家族の信頼

僕には、2つ違いの弟がいる。
彼は中学、高校と周りから見たら、優秀な子だった。
それで、僕はご近所、親戚からはこう言われていた。
「弟さんは、優秀なのにね。・・・・・・・・・・・・・。」
(それは、どういう意味?)
僕は目つきが悪かった。
眉毛も半分しかなかった。
ダブダブのズボンを履いていた。
謹慎処分を受けた生徒のように
いつも頭をツルツルに剃っていた。
周りは腫れ物に触るかのように、
遠目に僕を見ていた。
そんな中、弟がこう言っていた、
と母親から聞いていた。
「みんな兄ちゃんの本当の力を知らないよね。
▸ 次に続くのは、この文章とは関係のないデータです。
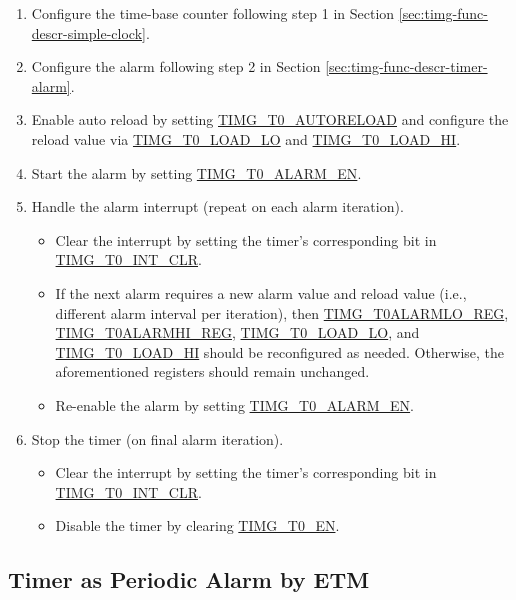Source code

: \documentclass[main\_\_EN.tex]{subfiles}
\begin{document}
\begin{enumerate}
    \item Configure the time-base counter following step 1 in Section \ref{sec:timg-func-descr-simple-clock}.
    \item Configure the alarm following step 2 in Section \ref{sec:timg-func-descr-timer-alarm}.
    \item Enable auto reload by setting \hyperref[fielddesc:TIMGTXAUTORELOAD]{TIMG\_T0\_AUTORELOAD} and configure the reload value via \hyperref[fielddesc:TIMGTXLOADLO]{TIMG\_T0\_LOAD\_LO} and \hyperref[fielddesc:TIMGTXLOADHI]{TIMG\_T0\_LOAD\_HI}.
    \item Start the alarm by setting \hyperref[fielddesc:TIMGTXALARMEN]{TIMG\_T0\_ALARM\_EN}.
    \item Handle the alarm interrupt (repeat on each alarm iteration).
    \begin{itemize}
        \item Clear the interrupt by setting the timer's corresponding bit in \hyperref[fielddesc:TIMGT0INTCLR]{TIMG\_T0\_INT\_CLR}.
        \item If the next alarm requires a new alarm value and reload value (i.e., different alarm interval per iteration), then \hyperref[regdesc:TIMGTXALARMLOREG]{TIMG\_T0ALARMLO\_REG}, \hyperref[regdesc:TIMGTXALARMHIREG]{TIMG\_T0ALARMHI\_REG}, \hyperref[fielddesc:TIMGTXLOADLO]{TIMG\_T0\_LOAD\_LO}, and \hyperref[fielddesc:TIMGTXLOADHI]{TIMG\_T0\_LOAD\_HI} should be reconfigured as needed. Otherwise, the aforementioned registers should remain unchanged.
        \item Re-enable the alarm by setting \hyperref[fielddesc:TIMGTXALARMEN]{TIMG\_T0\_ALARM\_EN}.
    \end{itemize}
    \item Stop the timer (on final alarm iteration).
    \begin{itemize}
        \item Clear the interrupt by setting the timer's corresponding bit in \hyperref[fielddesc:TIMGT0INTCLR]{TIMG\_T0\_INT\_CLR}.
        \item Disable the timer by clearing \hyperref[fielddesc:TIMGTXEN]{TIMG\_T0\_EN}.
    \end{itemize}
\end{enumerate}

\subsection{Timer as Periodic Alarm by ETM}
\label{sec:timg-conf-etm}
\end{document}
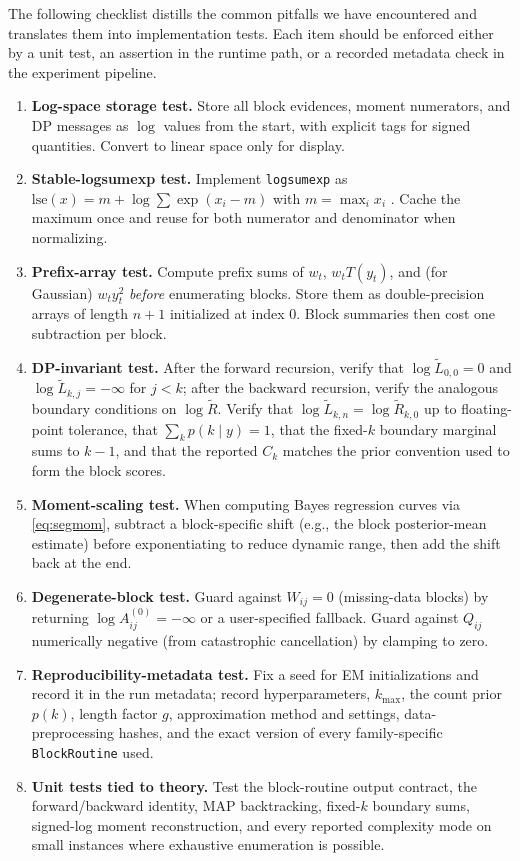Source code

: The following checklist distills the common pitfalls we have encountered and translates them into
implementation tests. Each item should be enforced either by a unit test, an assertion in the
runtime path, or a recorded metadata check in the experiment pipeline.

\begin{enumerate}\itemsep2pt
\item \textbf{Log-space storage test.} Store all block evidences, moment numerators, and DP
messages as $\log$ values from the start, with explicit tags for signed quantities. Convert to
linear space only for display.
\item \textbf{Stable-logsumexp test.} Implement \texttt{logsumexp} as
$\mathrm{lse}(x)=m+\log\sum\exp(x_i-m)$ with $m=\max_i x_i$ \citep{blanchard2021lse}. Cache the
maximum once and reuse for both numerator and denominator when normalizing.
\item \textbf{Prefix-array test.} Compute prefix sums of $w_t$, $w_t T(y_t)$, and
(for Gaussian) $w_t y_t^2$ \emph{before} enumerating blocks. Store them as double-precision arrays
of length $n+1$ initialized at index 0. Block summaries then cost one subtraction per block.
\item \textbf{DP-invariant test.} After the forward recursion, verify that
$\log\widetilde L_{0,0}=0$ and $\log\widetilde L_{k,j}=-\infty$ for $j<k$; after the backward
recursion, verify the analogous boundary conditions on $\log\widetilde R$. Verify that
$\log\widetilde L_{k,n}=\log\widetilde R_{k,0}$ up to floating-point tolerance, that
$\sum_k p(k\mid y)=1$, that the fixed-$k$ boundary marginal sums to $k-1$, and that the reported
$C_k$ matches the prior convention used to form the block scores.
\item \textbf{Moment-scaling test.} When computing Bayes regression curves via \eqref{eq:segmom},
subtract a block-specific shift (e.g., the block posterior-mean estimate) before exponentiating
to reduce dynamic range, then add the shift back at the end.
\item \textbf{Degenerate-block test.} Guard against $W_{ij}=0$ (missing-data blocks) by returning
$\log A^{(0)}_{ij}=-\infty$ or a user-specified fallback. Guard against $Q_{ij}$ numerically
negative (from catastrophic cancellation) by clamping to zero.
\item \textbf{Reproducibility-metadata test.} Fix a seed for EM initializations and record it in the run
metadata; record hyperparameters, $k_{\max}$, the count prior $p(k)$, length factor $g$, approximation
method and settings, data-preprocessing hashes, and the exact version of every family-specific
\texttt{BlockRoutine} used.
\item \textbf{Unit tests tied to theory.} Test the block-routine output contract, the forward/backward
identity, MAP backtracking, fixed-$k$ boundary sums, signed-log moment reconstruction, and every
reported complexity mode on small instances where exhaustive enumeration is possible.
\end{enumerate}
」
そして、母親は常々言っていた。
「T(弟)は、そのままの力を出しているだけ。
でも、あなたには、それ以上の力があるよ。
でもなぜ、いつも出し惜しみしてるの?」
両親と弟だけは、いつも僕の力を信じていてくれた。
周りの言葉で、傷ついた記憶は一度もないけど、(笑)
(見る目ないね~くらいにしか気にもならなかった)
もし、家族からも同じ言葉を聞いていたならば、
今の僕は、なかったに違いない。
そんな弟のところに遊びに行ってきました。
彼は今、上海(中国)にいる。
10年前の同じ10月にも、
僕は弟の家に遊びに行った。
その時は、ニューヨークにいた。
それはちょうど同時多発テロが起こる1年前の話。
たぶん、ニューヨークが最もパワフルだった時。
そして、今最も急成長な都市『上海』。
僕はなんてついているんだろう~と、
感謝しながら、上海へ行ってきた。
上海は凄かった。
でも、僕の中で最も大きな収穫になったものは、
想像もしていなかった意外なことだったけど、
・・・・・・・それは、弟との再会だった。
僕は、家族とは中学卒業までしか
一緒には暮らしていなかったので、
彼ともあまり話す機会もなく
ここまできていた気がする。
会社を休んで、空港まで迎えに来てくれた。
中華料理を一緒に食べた。
いつも通っている中国語の講座に一緒に参加させてもらった。
一緒にフットマッサージに行ったら、
担当者が”顔が似てる”って笑っていた。
学生時代、優秀だと言われていた人が社会人になり、
昔の輝きを失っていく人が多い中で、
彼は、年を重ねるごとにレベルアップしている。
彼にとって学びとは、義務ではなく、
歓びそのものなんだろう。
日本語しか話せない僕には、
英語と中国語を操る姿は、眩しすぎてカッコ良かった。
見かけは似ている兄弟だけど、
性格、生き方は全く異なる。
そんな中で、2人とも生きたいように
自由に生きている幸せを考えると、
僕は両親に感謝せざるを得なかった。
”2人は、あなたたちのお陰で
こんなに幸せに生きています。
ありがとうございます。”と。
僕も周りからどんな目で見られようとも、
自分の子供たちだけは、
”絶対信じてあげたい”
そう思った旅だった。
上海は凄かった。
・・・・・・・その話は、また、いつか・・・・・。